PROBLEM TO WORK ON =>
Where pictures appear, omit them, and copy exactly only the lines from the start of the listing through the line containing "Step 1: Clone the Repository", both included.
### INPUT
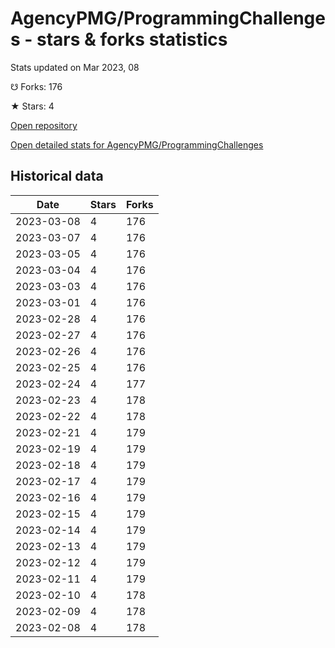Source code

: # AgencyPMG/ProgrammingChallenges - stars & forks statistics

Stats updated on Mar 2023, 08

☋ Forks: 176

★ Stars: 4

[Open repository](https://github.com/AgencyPMG/ProgrammingChallenges)

[Open detailed stats for AgencyPMG/ProgrammingChallenges](https://reviewgithub.com/rep/AgencyPMG/ProgrammingChallenges)

## Historical data
| Date | Stars | Forks |
|------|-------|-------|
| 2023-03-08 | 4 | 176 | 
| 2023-03-07 | 4 | 176 | 
| 2023-03-05 | 4 | 176 | 
| 2023-03-04 | 4 | 176 | 
| 2023-03-03 | 4 | 176 | 
| 2023-03-01 | 4 | 176 | 
| 2023-02-28 | 4 | 176 | 
| 2023-02-27 | 4 | 176 | 
| 2023-02-26 | 4 | 176 | 
| 2023-02-25 | 4 | 176 | 
| 2023-02-24 | 4 | 177 | 
| 2023-02-23 | 4 | 178 | 
| 2023-02-22 | 4 | 178 | 
| 2023-02-21 | 4 | 179 | 
| 2023-02-19 | 4 | 179 | 
| 2023-02-18 | 4 | 179 | 
| 2023-02-17 | 4 | 179 | 
| 2023-02-16 | 4 | 179 | 
| 2023-02-15 | 4 | 179 | 
| 2023-02-14 | 4 | 179 | 
| 2023-02-13 | 4 | 179 | 
| 2023-02-12 | 4 | 179 | 
| 2023-02-11 | 4 | 179 | 
| 2023-02-10 | 4 | 178 | 
| 2023-02-09 | 4 | 178 | 
| 2023-02-08 | 4 | 178 | 


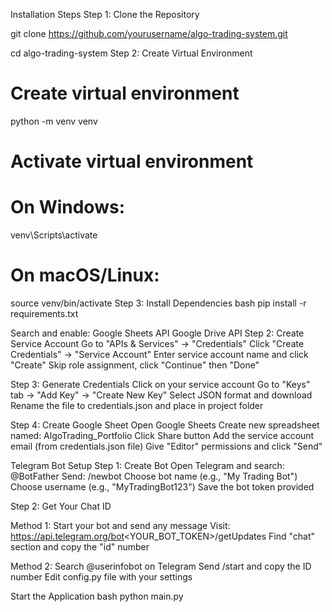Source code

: Installation Steps
Step 1: Clone the Repository

git clone https://github.com/yourusername/algo-trading-system.git

cd algo-trading-system
Step 2: Create Virtual Environment

# Create virtual environment
python -m venv venv

# Activate virtual environment
# On Windows:
venv\Scripts\activate

# On macOS/Linux:
source venv/bin/activate
Step 3: Install Dependencies
bash
pip install -r requirements.txt

Search and enable:
Google Sheets API
Google Drive API
Step 2: Create Service Account
Go to "APIs & Services" → "Credentials"
Click "Create Credentials" → "Service Account"
Enter service account name and click "Create"
Skip role assignment, click "Continue" then "Done"

Step 3: Generate Credentials
Click on your service account
Go to "Keys" tab → "Add Key" → "Create New Key"
Select JSON format and download
Rename the file to credentials.json and place in project folder

Step 4: Create Google Sheet
Open Google Sheets
Create new spreadsheet named: AlgoTrading_Portfolio
Click Share button
Add the service account email (from credentials.json file)
Give "Editor" permissions and click "Send"

Telegram Bot Setup
Step 1: Create Bot
Open Telegram and search: @BotFather
Send: /newbot
Choose bot name (e.g., "My Trading Bot")
Choose username (e.g., "MyTradingBot123")
Save the bot token provided

Step 2: Get Your Chat ID

Method 1:
Start your bot and send any message
Visit: https://api.telegram.org/bot<YOUR_BOT_TOKEN>/getUpdates
Find "chat" section and copy the "id" number

Method 2:
Search @userinfobot on Telegram
Send /start and copy the ID number
Edit config.py file with your settings

Start the Application
bash
python main.py
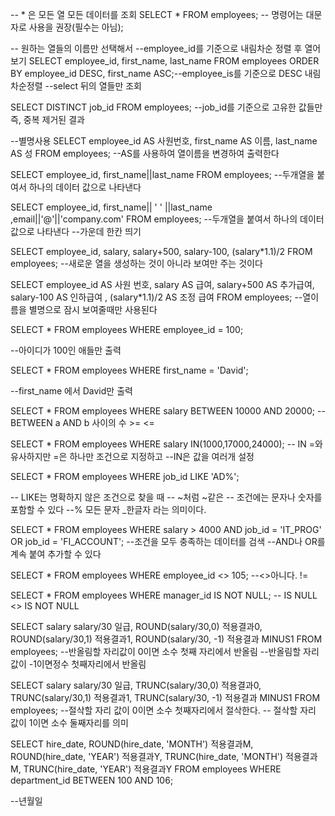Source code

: -- * 은 모든 열 모든 데이터를 조회
SELECT *
FROM employees; -- 명령어는 대문자로 사용을 권장(필수는 아님);

-- 원하는 열들의 이름만 선택해서
--employee_id를 기준으로 내림차순 정렬 후 열어보기
SELECT  employee_id, first_name, last_name
FROM employees
ORDER BY employee_id DESC, first_name ASC;--employee_is를 기준으로 DESC 내림차순정렬
--select 뒤의 열들만 조회


SELECT DISTINCT job_id
FROM employees;
--job_id를 기준으로 고유한 값들만 즉, 중복 제거된 결과



--별명사용
SELECT employee_id AS 사원번호, first_name AS 이름, last_name AS 성
FROM employees;
--AS를 사용하여 열이름을 변경하여 출력한다



SELECT employee_id, first_name||last_name
FROM employees;
--두개열을 붙여서 하나의 데이터 값으로 나타낸다

SELECT employee_id, first_name|| ' ' ||last_name
,email||'@'||'company.com'
FROM employees;
--두개열을 붙여서 하나의 데이터 값으로 나타낸다
--가운데 한칸 띄기

SELECT employee_id, salary, salary+500, salary-100, (salary*1.1)/2
FROM employees;
--새로운 열을 생성하는 것이 아니라 보여만 주는 것이다

SELECT employee_id AS 사원 번호, 
salary AS 급여,
salary+500 AS 추가급여, 
salary-100 AS 인하급여
, (salary*1.1)/2 AS 조정 급여
FROM employees;
--열이름을 별명으로 잠시 보여줄때만 사용된다

SELECT *
FROM employees
WHERE employee_id = 100;

--아이디가 100인 애들만 출력




SELECT *
FROM employees
WHERE first_name = 'David';

--first_name 에서 David만 출력


SELECT *
FROM employees
WHERE salary BETWEEN 10000 AND 20000;
-- BETWEEN a AND b 사이의 수 >=   <=

SELECT *
FROM employees
WHERE salary IN(1000,17000,24000);
-- IN =와 유사하지만 =은 하나만 조건으로 지정하고 
--IN은 값을 여러개 설정


SELECT *
FROM employees
WHERE job_id LIKE 'AD%';

-- LIKE는 명확하지 않은 조건으로 찾을 때
-- ~처럼 ~같은 
-- 조건에는 문자나 숫자를 포함할 수 있다
--% 모든 문자 _한글자 라는 의미이다.

SELECT *
FROM employees
WHERE salary > 4000
AND job_id = 'IT_PROG'
OR job_id = 'FI_ACCOUNT';
--조건을 모두 충족하는 데이터를 검색
--AND나 OR를 계속 붙여 추가할 수 있다

SELECT *
FROM employees
WHERE employee_id <> 105;
--<>아니다. !=

SELECT *
FROM employees
WHERE manager_id IS NOT NULL;
-- IS NULL <> IS NOT NULL


SELECT salary
        salary/30 일급,
        ROUND(salary/30,0) 적용결과0,
        ROUND(salary/30,1) 적용결과1,
        ROUND(salary/30, -1) 적용결과 MINUS1
FROM employees;
--반올림할 자리값이 0이면 소수 첫째 자리에서 반올림
--반올림할 자리값이 -1이면정수 첫째자리에서 반올림

SELECT salary
        salary/30 일급,
        TRUNC(salary/30,0) 적용결과0,
        TRUNC(salary/30,1) 적용결과1,
        TRUNC(salary/30, -1) 적용결과 MINUS1
FROM employees;
--절삭할 자리 값이 0이면 소수 첫째자리에서 절삭한다.
-- 절삭할 자리 값이 1이면 소수 둘째자리를 의미


SELECT hire_date,
        ROUND(hire_date, 'MONTH') 적용결과M,
        ROUND(hire_date, 'YEAR') 적용결과Y,
        TRUNC(hire_date, 'MONTH') 적용결과M,
        TRUNC(hire_date, 'YEAR') 적용결과Y
FROM employees
WHERE department_id BETWEEN 100 AND 106;

--년월일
######
SOLUTION FOR THIS EXERCISE =>
Source code

: # AgencyPMG/ProgrammingChallenges - stars & forks statistics

Stats updated on Mar 2023, 08

☋ Forks: 176

★ Stars: 4

[Open repository](https://github.com/AgencyPMG/ProgrammingChallenges)

[Open detailed stats for AgencyPMG/ProgrammingChallenges](https://reviewgithub.com/rep/AgencyPMG/ProgrammingChallenges)

## Historical data
| Date | Stars | Forks |
|------|-------|-------|
| 2023-03-08 | 4 | 176 | 
| 2023-03-07 | 4 | 176 | 
| 2023-03-05 | 4 | 176 | 
| 2023-03-04 | 4 | 176 | 
| 2023-03-03 | 4 | 176 | 
| 2023-03-01 | 4 | 176 | 
| 2023-02-28 | 4 | 176 | 
| 2023-02-27 | 4 | 176 | 
| 2023-02-26 | 4 | 176 | 
| 2023-02-25 | 4 | 176 | 
| 2023-02-24 | 4 | 177 | 
| 2023-02-23 | 4 | 178 | 
| 2023-02-22 | 4 | 178 | 
| 2023-02-21 | 4 | 179 | 
| 2023-02-19 | 4 | 179 | 
| 2023-02-18 | 4 | 179 | 
| 2023-02-17 | 4 | 179 | 
| 2023-02-16 | 4 | 179 | 
| 2023-02-15 | 4 | 179 | 
| 2023-02-14 | 4 | 179 | 
| 2023-02-13 | 4 | 179 | 
| 2023-02-12 | 4 | 179 | 
| 2023-02-11 | 4 | 179 | 
| 2023-02-10 | 4 | 178 | 
| 2023-02-09 | 4 | 178 | 
| 2023-02-08 | 4 | 178 | 


Source code

: Installation Steps
Step 1: Clone the Repository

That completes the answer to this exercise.